ANNEX IIIGUIDELINES IN THE DETERMINATION OF SUBSTITUTION
DRAWBACK SYSTEMS AS EXPORT SUBSIDIES
I
Drawback systems can allow for the refund or drawback of import charges on inputs which are consumed in the production process of another product and where the export of this latter product contains domestic inputs having the same quality and characteristics as those substituted for the imported inputs. Pursuant to paragraph (I) of the Illustrative List of Export Subsidies in Annex I, substitution drawback systems can constitute an export subsidy to the extent that they result in an excess drawback of the import charges levied initially on the imported inputs for which drawback is being claimed.
II
In examining any substitution drawback system as part of a countervailing duty investigation pursuant to this Agreement, investigating authorities should proceed on the following basis:
1. Paragraph (I) of the Illustrative List stipulates that home market inputs may be substituted for imported inputs in the production of a product for export provided such inputs are equal in quantity to, and have the same quality and characteristics as, the imported inputs being substituted. The existence of a verification system or procedure is important because it enables the government of the exporting Member to ensure and demonstrate that the quantity of inputs for which drawback is claimed does not exceed the quantity of similar products exported, in whatever form, and that there is not drawback of import charges in excess of those originally levied on the imported inputs in question.
2. Where it is alleged that a substitution drawback system conveys a subsidy, the investigating authorities should first proceed to determine whether the government of the exporting Member has in place and applies a verification system or procedure. Where such a system or procedure is determined to be applied, the investigating authorities should then examine the verification procedures to see whether they are reasonable, effective for the purpose intended, and based on generally accepted commercial practices in the country of export. To the extent that the procedures are determined to meet this test and are effectively applied, no subsidy should be presumed to exist. It may be deemed necessary by the investigating authorities to carry out, in accordance with paragraph 6 of Article 12, certain practical tests in order to verify information or to satisfy themselves that the verification procedures are being effectively applied.
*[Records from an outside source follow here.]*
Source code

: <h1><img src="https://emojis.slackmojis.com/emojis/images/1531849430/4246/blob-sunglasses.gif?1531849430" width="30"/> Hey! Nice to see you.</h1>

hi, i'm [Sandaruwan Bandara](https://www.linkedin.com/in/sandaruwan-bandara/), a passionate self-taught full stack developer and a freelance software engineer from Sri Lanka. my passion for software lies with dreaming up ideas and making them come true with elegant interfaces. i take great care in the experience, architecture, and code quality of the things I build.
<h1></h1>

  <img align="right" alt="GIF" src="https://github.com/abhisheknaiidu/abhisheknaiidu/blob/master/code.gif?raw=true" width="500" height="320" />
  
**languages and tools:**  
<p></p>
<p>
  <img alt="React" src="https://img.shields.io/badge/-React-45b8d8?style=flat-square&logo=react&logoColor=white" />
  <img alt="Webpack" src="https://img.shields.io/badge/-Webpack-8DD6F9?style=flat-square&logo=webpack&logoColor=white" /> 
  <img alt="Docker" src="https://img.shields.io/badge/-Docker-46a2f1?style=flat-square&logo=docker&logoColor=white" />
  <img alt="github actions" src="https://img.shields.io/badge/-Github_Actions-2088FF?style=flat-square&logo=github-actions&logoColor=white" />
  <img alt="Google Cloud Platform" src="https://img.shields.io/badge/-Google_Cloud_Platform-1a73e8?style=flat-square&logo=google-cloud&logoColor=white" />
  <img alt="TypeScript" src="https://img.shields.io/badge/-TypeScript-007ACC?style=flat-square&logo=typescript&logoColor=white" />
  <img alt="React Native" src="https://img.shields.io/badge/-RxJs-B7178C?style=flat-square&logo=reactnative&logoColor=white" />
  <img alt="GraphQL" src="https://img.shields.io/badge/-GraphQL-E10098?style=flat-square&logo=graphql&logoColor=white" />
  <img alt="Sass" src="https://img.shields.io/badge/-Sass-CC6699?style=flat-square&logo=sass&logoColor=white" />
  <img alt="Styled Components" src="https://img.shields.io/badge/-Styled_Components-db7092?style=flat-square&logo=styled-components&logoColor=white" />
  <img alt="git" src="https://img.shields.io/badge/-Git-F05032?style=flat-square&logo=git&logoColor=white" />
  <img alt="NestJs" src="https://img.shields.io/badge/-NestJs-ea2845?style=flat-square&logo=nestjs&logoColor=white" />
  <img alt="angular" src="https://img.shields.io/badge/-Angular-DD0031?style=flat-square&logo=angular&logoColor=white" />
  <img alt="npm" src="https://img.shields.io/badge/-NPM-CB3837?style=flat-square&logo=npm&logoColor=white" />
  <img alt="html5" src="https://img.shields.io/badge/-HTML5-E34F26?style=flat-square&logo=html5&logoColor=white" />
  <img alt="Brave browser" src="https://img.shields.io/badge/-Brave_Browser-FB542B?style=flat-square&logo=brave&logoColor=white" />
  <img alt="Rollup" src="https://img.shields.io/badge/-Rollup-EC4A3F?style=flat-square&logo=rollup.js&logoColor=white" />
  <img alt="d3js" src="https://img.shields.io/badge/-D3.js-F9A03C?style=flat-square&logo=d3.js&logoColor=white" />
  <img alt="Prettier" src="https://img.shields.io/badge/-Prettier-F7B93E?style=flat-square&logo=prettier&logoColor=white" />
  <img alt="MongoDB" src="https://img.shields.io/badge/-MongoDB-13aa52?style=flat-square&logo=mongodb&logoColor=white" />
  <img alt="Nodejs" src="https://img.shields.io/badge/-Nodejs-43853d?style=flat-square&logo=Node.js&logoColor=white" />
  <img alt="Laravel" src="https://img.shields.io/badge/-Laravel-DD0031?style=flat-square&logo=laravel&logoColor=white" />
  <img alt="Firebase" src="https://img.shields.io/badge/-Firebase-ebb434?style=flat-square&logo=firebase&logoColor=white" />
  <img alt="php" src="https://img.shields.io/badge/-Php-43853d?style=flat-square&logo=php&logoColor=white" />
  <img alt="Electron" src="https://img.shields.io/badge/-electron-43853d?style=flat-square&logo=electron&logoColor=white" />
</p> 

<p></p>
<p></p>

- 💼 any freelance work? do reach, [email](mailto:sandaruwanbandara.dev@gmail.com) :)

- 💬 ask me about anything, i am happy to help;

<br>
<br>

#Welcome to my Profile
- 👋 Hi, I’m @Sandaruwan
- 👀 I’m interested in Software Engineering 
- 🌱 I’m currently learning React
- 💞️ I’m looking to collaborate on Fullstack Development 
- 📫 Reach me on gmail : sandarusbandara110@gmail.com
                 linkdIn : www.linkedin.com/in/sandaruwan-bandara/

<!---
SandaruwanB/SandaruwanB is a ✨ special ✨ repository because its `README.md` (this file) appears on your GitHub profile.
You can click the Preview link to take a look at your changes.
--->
3. Where there are no verification procedures, where they are not reasonable, or where such procedures are instituted and considered reasonable but are found not to be actually applied or not applied effectively, there may be a subsidy. In such cases a further examination by the exporting Member based on the actual transactions involved would need to be carried out to determine whether an excess payment occurred. If the investigating authorities deemed it necessary, a further examination would be carried out in accordance with paragraph 2.
4. The existence of a substitution drawback provision under which exporters are allowed to select particular import shipments on which drawback is claimed should not of itself be considered to convey a subsidy.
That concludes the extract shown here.